2001 film by Ellen Spiro

Atomic Ed and the Black Hole is a documentary released in 2001 by filmmaker, Ellen Spiro. The documentary was made for HBO's Cinemax Reel Life Series. Sheila Nevins served as Executive Producer and Lisa Heller served as Supervising Producer. Karen Bernstein served as Producer. Laurie Anderson provided her song, Big Science, for the soundtrack.

Ed Grothus (“Atomic Ed”) is a machinist-turned-atomic junk collector who more than 30 years ago quit his job of making atomic bombs and began collecting non-radioactive nuclear waste discarded from the Los Alamos National Laboratory.

Atomic Ed is the proprietor of “The Black Hole”, a second-hand shop and, next door, curator of the unofficial museum of the nuclear age.
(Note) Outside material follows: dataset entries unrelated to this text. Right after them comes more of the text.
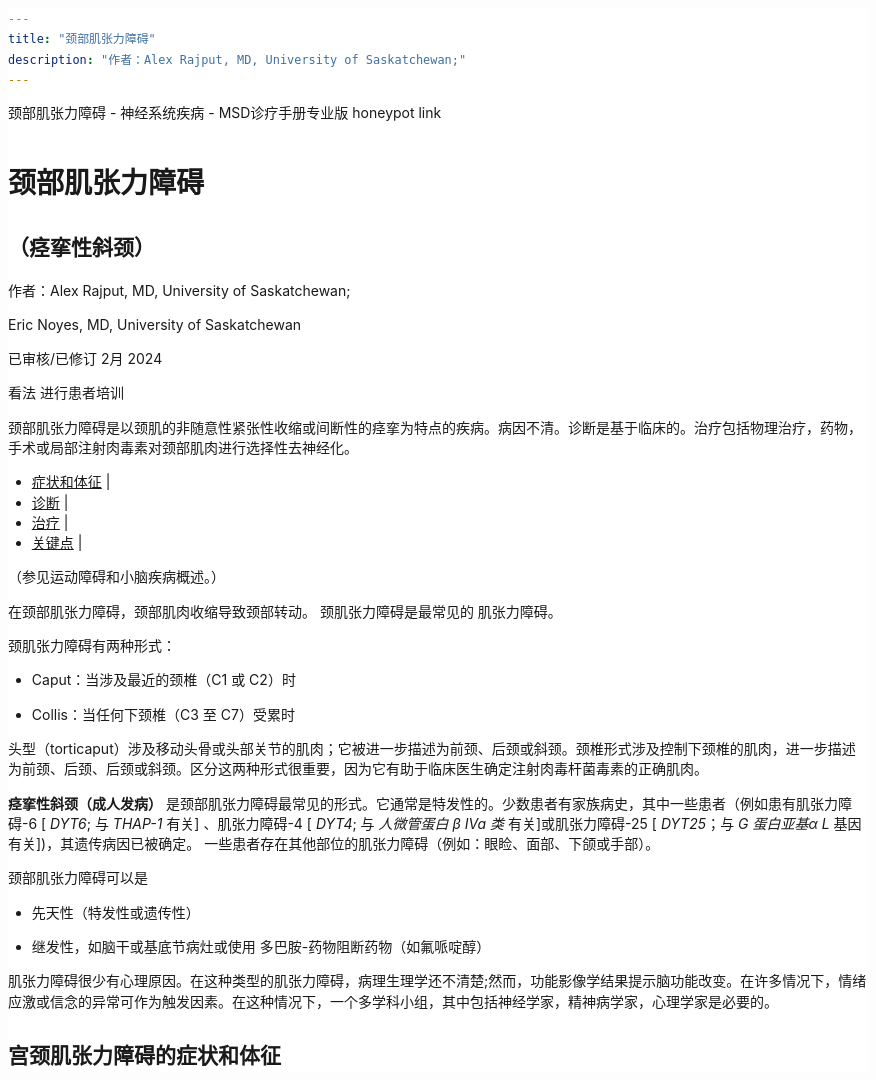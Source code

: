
 ```yaml
---
title: "颈部肌张力障碍"
description: "作者：Alex Rajput, MD, University of Saskatchewan;"
---
```


﻿颈部肌张力障碍 \- 神经系统疾病 \- MSD诊疗手册专业版 honeypot link

# 颈部肌张力障碍

## （痉挛性斜颈）

作者：Alex Rajput, MD, University of Saskatchewan;

Eric Noyes, MD, University of Saskatchewan

已审核/已修订 2月 2024

看法 进行患者培训

颈部肌张力障碍是以颈肌的非随意性紧张性收缩或间断性的痉挛为特点的疾病。病因不清。诊断是基于临床的。治疗包括物理治疗，药物，手术或局部注射肉毒素对颈部肌肉进行选择性去神经化。

- [症状和体征](#症状和体征_v21504866_zh) \|
- [诊断](#诊断_v21504878_zh) \|
- [治疗](#治疗_v21504893_zh) \|
- [关键点](#关键点_v21504919_zh) \|

（参见运动障碍和小脑疾病概述。）

在颈部肌张力障碍，颈部肌肉收缩导致颈部转动。 颈肌张力障碍是最常见的 肌张力障碍。

颈肌张力障碍有两种形式：

- Caput：当涉及最近的颈椎（C1 或 C2）时

- Collis：当任何下颈椎（C3 至 C7）受累时


头型（torticaput）涉及移动头骨或头部关节的肌肉；它被进一步描述为前颈、后颈或斜颈。颈椎形式涉及控制下颈椎的肌肉，进一步描述为前颈、后颈、后颈或斜颈。区分这两种形式很重要，因为它有助于临床医生确定注射肉毒杆菌毒素的正确肌肉。

**痉挛性斜颈（成人发病）** 是颈部肌张力障碍最常见的形式。它通常是特发性的。少数患者有家族病史，其中一些患者（例如患有肌张力障碍-6 \[ _DYT6_; 与 _THAP-1_ 有关\] 、肌张力障碍-4 \[ _DYT4_; 与 _人微管蛋白 β IVa 类_ 有关\]或肌张力障碍-25 \[ _DYT25_；与 _G 蛋白亚基α L_ 基因有关\])，其遗传病因已被确定。 一些患者存在其他部位的肌张力障碍（例如：眼睑、面部、下颌或手部）。

颈部肌张力障碍可以是

- 先天性（特发性或遗传性）

- 继发性，如脑干或基底节病灶或使用 多巴胺-药物阻断药物（如氟哌啶醇）


肌张力障碍很少有心理原因。在这种类型的肌张力障碍，病理生理学还不清楚;然而，功能影像学结果提示脑功能改变。在许多情况下，情绪应激或信念的异常可作为触发因素。在这种情况下，一个多学科小组，其中包括神经学家，精神病学家，心理学家是必要的。

## 宫颈肌张力障碍的症状和体征
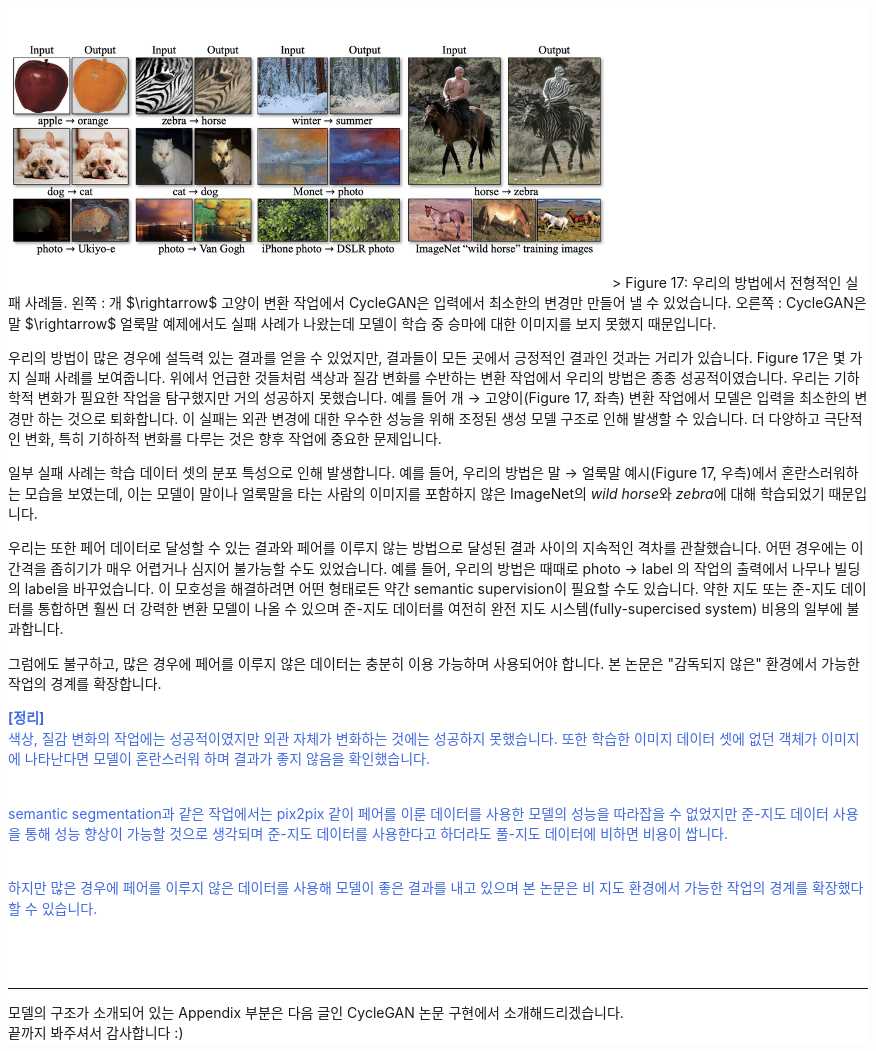   <img src="/assets/images/posts/cyclegan/paper/fig17.png" width="600" height="280">
</div>
> Figure 17: 우리의 방법에서 전형적인 실패 사례들. 왼쪽 : 개 $\rightarrow$ 고양이 변환 작업에서 CycleGAN은 입력에서 최소한의 변경만 만들어 낼 수 있었습니다. 오른쪽 : CycleGAN은 말 $\rightarrow$ 얼룩말 예제에서도 실패 사례가 나왔는데 모델이 학습 중 승마에 대한 이미지를 보지 못했지 때문입니다.

우리의 방법이 많은 경우에 설득력 있는 결과를 얻을 수 있었지만, 결과들이 모든 곳에서 긍정적인 결과인 것과는 거리가 있습니다. Figure 17은 몇 가지 실패 사례를 보여줍니다. 위에서 언급한 것들처럼 색상과 질감 변화를 수반하는 변환 작업에서 우리의 방법은 종종 성공적이였습니다. 우리는 기하학적 변화가 필요한 작업을 탐구했지만 거의 성공하지 못했습니다. 예를 들어 개 $\rightarrow$ 고양이(Figure 17, 좌측) 변환 작업에서 모델은 입력을 최소한의 변경만 하는 것으로 퇴화합니다. 이 실패는 외관 변경에 대한 우수한 성능을 위해 조정된 생성 모델 구조로 인해 발생할 수 있습니다. 더 다양하고 극단적인 변화, 특히 기하하적 변화를 다루는 것은 향후 작업에 중요한 문제입니다.

일부 실패 사례는 학습 데이터 셋의 분포 특성으로 인해 발생합니다. 예를 들어, 우리의 방법은 말 $\rightarrow$ 얼룩말 예시(Figure 17, 우측)에서 혼란스러워하는 모습을 보였는데, 이는 모델이 말이나 얼룩말을 타는 사람의 이미지를 포함하지 않은 ImageNet의 *wild horse*와 *zebra*에 대해 학습되었기 때문입니다.

우리는 또한 페어 데이터로 달성할 수 있는 결과와 페어를 이루지 않는 방법으로 달성된 결과 사이의 지속적인 격차를 관찰했습니다. 어떤 경우에는 이 간격을 좁히기가 매우 어렵거나 심지어 불가능할 수도 있었습니다. 예를 들어, 우리의 방법은 때때로 photo $\rightarrow$ label 의 작업의 출력에서 나무나 빌딩의 label을 바꾸었습니다. 이 모호성을 해결하려면 어떤 형태로든 약간 semantic supervision이 필요할 수도 있습니다. 약한 지도 또는 준-지도 데이터를 통합하면 훨씬 더 강력한 변환 모델이 나올 수 있으며 준-지도 데이터를 여전히 완전 지도 시스템(fully-supercised system) 비용의 일부에 불과합니다.

그럼에도 불구하고, 많은 경우에 페어를 이루지 않은 데이터는 충분히 이용 가능하며 사용되어야 합니다. 본 논문은 "감독되지 않은" 환경에서 가능한 작업의 경계를 확장합니다.

<font color='41 69 E1'>
<b>[정리]</b><br>
색상, 질감 변화의 작업에는 성공적이였지만 외관 자체가 변화하는 것에는 성공하지 못했습니다. 또한 학습한 이미지 데이터 셋에 없던 객체가 이미지에 나타난다면 모델이 혼란스러워 하며 결과가 좋지 않음을 확인했습니다.<br><br>

semantic segmentation과 같은 작업에서는 pix2pix 같이 페어를 이룬 데이터를 사용한 모델의 성능을 따라잡을 수 없었지만  준-지도 데이터 사용을 통해 성능 향상이 가능할 것으로 생각되며 준-지도 데이터를 사용한다고 하더라도 풀-지도 데이터에 비하면 비용이 쌉니다.<br><br>

하지만 많은 경우에 페어를 이루지 않은 데이터를 사용해 모델이 좋은 결과를 내고 있으며 본 논문은 비 지도 환경에서 가능한 작업의 경계를 확장했다 할 수 있습니다.
</font>

<br><br>

---

모델의 구조가 소개되어 있는 Appendix 부분은 다음 글인 CycleGAN 논문 구현에서 소개해드리겠습니다.<br>
끝까지 봐주셔서 감사합니다 :)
His collection reveals and preserves the history of government waste that was literally thrown in a trash heap.

==Awards and festival screenings==
- Best Documentary Short, South by Southwest Film Festival, 2001
- Audience Award and Judges Competition First Place Award, Alibi Short Film Fiesta, Albuquerque, 2001
- Melbourne International Film Festival, 2001
- Hot Springs International Film Festival, 2001
- Peace and Justice Filmmaker's Award, 2001
- San Francisco Documentary Festival, 2001
- SITE Santa Fe, 2001.

==Articles==
- Halleck, Deedee. Hand Held Visions: Atomic Ed and the Black Hole. 2007-4-12. Retrieved on 2007-6-20.
- MacDonald, Scott. Pioneering Spirit: An Interview with Ellen Spiro. Public Culture Duke University Press. 14.3 (2002) 469-475. Retrieved on 2007-6-25.